Пока мои глаза обшаривали зал в поисках Вась-Васи — я был уверен, что, кроме него, никто меня искать не будет, — от дальнего столика привстала высокая фигура человека в маранийском тюрбане и слегка поклонилась мне, совсем обычно, не по-южному и не по-восточному. Такой полупоклон не задумываясь отдает человек из общества, встретив шапочного знакомого. Очень любопытно. Изящным жестом руки незнакомец предложил мне присоединиться к нему, и, заинтересовавшись, я подошел, прихватив рюмку и блюдце с лимоном.
— Доброе утро, Петр, — улыбнулся незнакомец. Тонкие черты лица, совсем не восточные, черные глаза, широкие плечи.

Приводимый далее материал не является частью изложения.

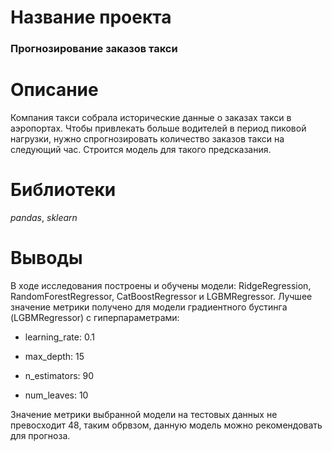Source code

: # Название проекта

### Прогнозирование заказов такси

# Описание

Компания такси собрала исторические данные о заказах такси в аэропортах. Чтобы привлекать больше водителей в период пиковой нагрузки, 
нужно спрогнозировать количество заказов такси на следующий час. Строится модель для такого предсказания.

# Библиотеки

_pandas_, _sklearn_

# Выводы

В ходе исследования построены и обучены модели: RidgeRegression, RandomForestRegressor, CatBoostRegressor и LGBMRegressor. 
Лучшее значение метрики получено для модели градиентного бустинга (LGBMRegressor) c гиперпараметрами:

* learning_rate: 0.1

* max_depth: 15

* n_estimators: 90

* num_leaves: 10

Значение метрики выбранной модели на тестовых данных не превосходит 48, таким обрвзом, данную модель можно рекомендовать для прогноза.
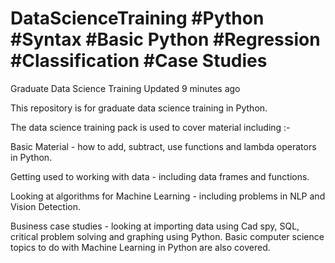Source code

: # DataScienceTraining #Python #Syntax #Basic Python #Regression #Classification #Case Studies

Graduate Data Science Training  Updated 9 minutes ago 

This repository is for graduate data science training in Python.  

The data science training pack is used to cover material including :-  

Basic Material - how to add, subtract, use functions and lambda operators in Python. 

Getting used to working with data - including data frames and functions. 

Looking at algorithms for Machine Learning - including problems in NLP and Vision Detection. 

Business case studies - looking at importing data using Cad spy, SQL, critical problem solving and graphing using Python. Basic computer science topics to do with Machine Learning in Python are also covered.
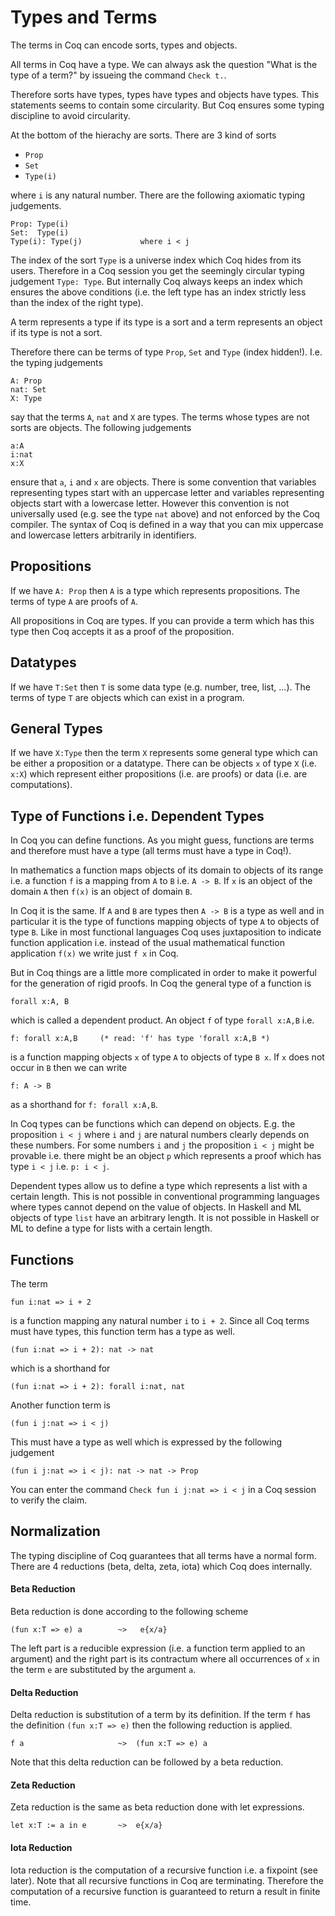 # Types and Terms

The terms in Coq can encode sorts, types and objects.

All terms in Coq have a type. We can always ask the question "What is the type
of a term?" by issueing the command `Check t.`.

Therefore sorts have types, types have types and objects have types. This
statements seems to contain some circularity. But Coq ensures some typing
discipline to avoid circularity.

At the bottom of the hierachy are sorts. There are 3 kind of sorts

- `Prop`
- `Set`
- `Type(i)`

where `i` is any natural number. There are the following axiomatic typing
judgements.

    Prop: Type(i)
    Set:  Type(i)
    Type(i): Type(j)             where i < j

The index of the sort `Type` is a universe index which Coq hides from its
users. Therefore in a Coq session you get the seemingly circular typing
judgement `Type: Type`. But internally Coq always keeps an index which ensures
the above conditions (i.e. the left type has an index strictly less than the
index of the right type).


A term represents a type if its type is a sort and a term represents an object
if its type is not a sort.

Therefore there can be terms of type `Prop`, `Set` and `Type` (index
hidden!). I.e. the typing judgements

    A: Prop
    nat: Set
    X: Type

say that the terms `A`, `nat` and `X` are types. The terms whose types are
not sorts are objects. The following judgements

    a:A
    i:nat
    x:X

ensure that `a`, `i` and `x` are objects. There is some convention that
variables representing types start with an uppercase letter and variables
representing objects start with a lowercase letter. However this convention is
not universally used (e.g. see the type `nat` above) and not enforced by the
Coq compiler. The syntax of Coq is defined in a way that you can mix uppercase
and lowercase letters arbitrarily in identifiers.


## Propositions

If we have `A: Prop` then `A` is a type which represents propositions. The
terms of type `A` are proofs of `A`.

All propositions in Coq are types. If you can provide a term which has this
type then Coq accepts it as a proof of the proposition.


## Datatypes

If we have `T:Set` then `T` is some data type (e.g. number, tree, list,
...). The terms of type `T` are objects which can exist in a program.


## General Types

If we have `X:Type` then the term `X` represents some general type which can
be either a proposition or a datatype. There can be objects `x` of type `X`
(i.e. `x:X`) which represent either propositions (i.e. are proofs) or data
(i.e. are computations).


## Type of Functions i.e. Dependent Types

In Coq you can define functions. As you might guess, functions are terms and
therefore must have a type (all terms must have a type in Coq!).

In mathematics a function maps objects of its domain to objects of its range
i.e. a function `f` is a mapping from `A` to `B` i.e. `A -> B`. If `x` is an
object of the domain `A` then `f(x)` is an object of domain `B`.

In Coq it is the same. If `A` and `B` are types then `A -> B` is a type as
well and in particular it is the type of functions mapping objects of type `A`
to objects of type `B`. Like in most functional languages Coq uses
juxtaposition to indicate function application i.e. instead of the usual
mathematical function application `f(x)` we write just `f x` in Coq.

But in Coq things are a little more complicated in order to make it powerful
for the generation of rigid proofs. In Coq the general type of a function is

    forall x:A, B

which is called a dependent product. An object `f` of type `forall x:A,B` i.e.

    f: forall x:A,B     (* read: 'f' has type 'forall x:A,B *)

is a function mapping objects `x` of type `A` to objects of type `B x`. If `x`
does not occur in `B` then we can write

    f: A -> B

as a shorthand for `f: forall x:A,B`.

In Coq types can be functions which can depend on objects. E.g. the
proposition `i < j` where `i` and `j` are natural numbers clearly depends
on these numbers. For some numbers `i` and `j` the proposition `i < j` might
be provable i.e. there might be an object `p` which represents a proof which
has type `i < j` i.e. `p: i < j`.

Dependent types allow us to define a type which represents a list with a
certain length. This is not possible in conventional programming languages
where types cannot depend on the value of objects. In Haskell and ML objects
of type `list` have an arbitrary length. It is not possible in Haskell or ML
to define a type for lists with a certain length.


## Functions

The term

    fun i:nat => i + 2

is a function mapping any natural number `i` to `i + 2`. Since all Coq terms
must have types, this function term has a type as well.

    (fun i:nat => i + 2): nat -> nat

which is a shorthand for

    (fun i:nat => i + 2): forall i:nat, nat

Another function term is

    (fun i j:nat => i < j)

This must have a type as well which is expressed by the following judgement

    (fun i j:nat => i < j): nat -> nat -> Prop

You can enter the command `Check fun i j:nat => i < j` in a Coq session to
verify the claim.



## Normalization

The typing discipline of Coq guarantees that all terms have a normal
form. There are 4 reductions (beta, delta, zeta, iota) which Coq does
internally.

#### Beta Reduction

Beta reduction is done according to the following scheme

    (fun x:T => e) a        ~>   e{x/a}

The left part is a reducible expression (i.e. a function term applied to an
argument) and the right part is its contractum where all occurrences of `x` in
the term `e` are substituted by the argument `a`.


#### Delta Reduction

Delta reduction is substitution of a term by its definition. If the term `f`
has the definition `(fun x:T => e)` then the following reduction is applied.

    f a                     ~>  (fun x:T => e) a

Note that this delta reduction can be followed by a beta reduction.


#### Zeta Reduction

Zeta reduction is the same as beta reduction done with let expressions.

    let x:T := a in e       ~>  e{x/a}


#### Iota Reduction

Iota reduction is the computation of a recursive function i.e. a fixpoint (see
later). Note that all recursive functions in Coq are terminating. Therefore
the computation of a recursive function is guaranteed to return a result in
finite time.


<!---
Local Variables:
mode: outline
coding: iso-latin-1
outline-regexp: "#+"
End:
-->
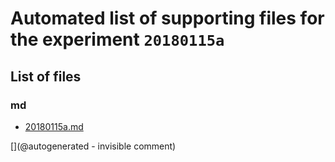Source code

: # Automated list of supporting files for the __experiment `20180115a`__

## List of files

### md

* [20180115a.md](/us-draindump/exp/20180115a.md)


[](@autogenerated - invisible comment)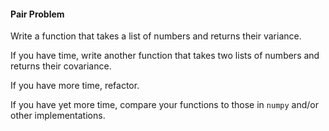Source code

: #### Pair Problem

Write a function that takes a list of numbers and returns their variance.

If you have time, write another function that takes two lists of numbers and returns their covariance.

If you have more time, refactor.

If you have yet more time, compare your functions to those in `numpy` and/or other implementations.

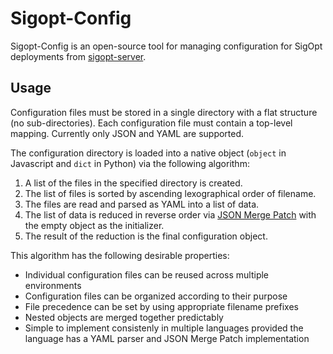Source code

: <!--
Copyright © 2023 Intel Corporation

SPDX-License-Identifier: MIT
-->

# Sigopt-Config

Sigopt-Config is an open-source tool for managing configuration for SigOpt deployments from [sigopt-server](https://github.com/sigopt/sigopt-server).

## Usage

Configuration files must be stored in a single directory with a flat structure (no sub-directories). Each configuration file must contain a top-level mapping. Currently only JSON and YAML are supported.

The configuration directory is loaded into a native object (`object` in Javascript and `dict` in Python) via the following algorithm:

1.  A list of the files in the specified directory is created.
2.  The list of files is sorted by ascending lexographical order of filename.
3.  The files are read and parsed as YAML into a list of data.
4.  The list of data is reduced in reverse order via [JSON Merge Patch](https://datatracker.ietf.org/doc/html/rfc7386) with the empty object as the initializer.
5.  The result of the reduction is the final configuration object.

This algorithm has the following desirable properties:

- Individual configuration files can be reused across multiple environments
- Configuration files can be organized according to their purpose
- File precedence can be set by using appropriate filename prefixes
- Nested objects are merged together predictably
- Simple to implement consistenly in multiple languages provided the language has a YAML parser and JSON Merge Patch implementation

Девицы, наверное, перед таким штабелями укладываются. И чего тюрбан нацепил, лорд Байрон, понимаешь… И что-то, спьяну, что ли, его фигура передо мной расплывается… — Мы вчера познакомились, здесь же. — Парень верно оценил мое состояние, потому что добавил, обезоруживающе улыбаясь и показывая прекрасные зубы: — Вы не помните, наверное.
— Не помню, но знакомству рад… — Быть ответно-вежливым обязывали не только манеры парня, но и четкое понимание того, что передо мной прекрасный воин, великолепная боевая машина. Кажется, чего такого в движении его руки? А очевидно, что таким же движением, не напрягаясь, он расколет на чурбачки тяжелый стол, стоящий перед нами. И вот еще: я никогда не сажусь спиной к выходу, но тут сел, не знаю уж как и почему. А если меня заставляют занять невыгодную позицию, а я при этом не дергаюсь, то это наводит на размышления… С другой стороны, не сгонять же с места человека…
— Меня зовут Иган, мы вчера говорили о поэзии… — Хорошо, хоть о поэзии… Я как раз в кабак забежал, чтобы выяснить, не творил ли чего неприличного. А то в подпитии могу и матерные куплеты затянуть, знаю я себя. — Я немного пишу… И вчера вы любезно согласились посмотреть мои стихи. Я, правда, не надеялся, что вы придете, но захватил их с собой на всякий случай.
Иган положил на стол плотно исписанные листы бумаги — целую стопку. Ничего себе! Вот это накаркал про Байрона! Листов двадцать пять навскидку!
— Сколько здесь стихотворений? — спросил я, морщась от детского почерка. Только пробы пера мне сейчас не хватало.
— Одно, — просто ответил Иган, и мне поплохело. А что делать? Лебединая песня… Читать надо. — Закажите себе что-нибудь… — Мой новый знакомый был сама любезность, даже сам подозвал кабатчика. Как бы его не обидеть?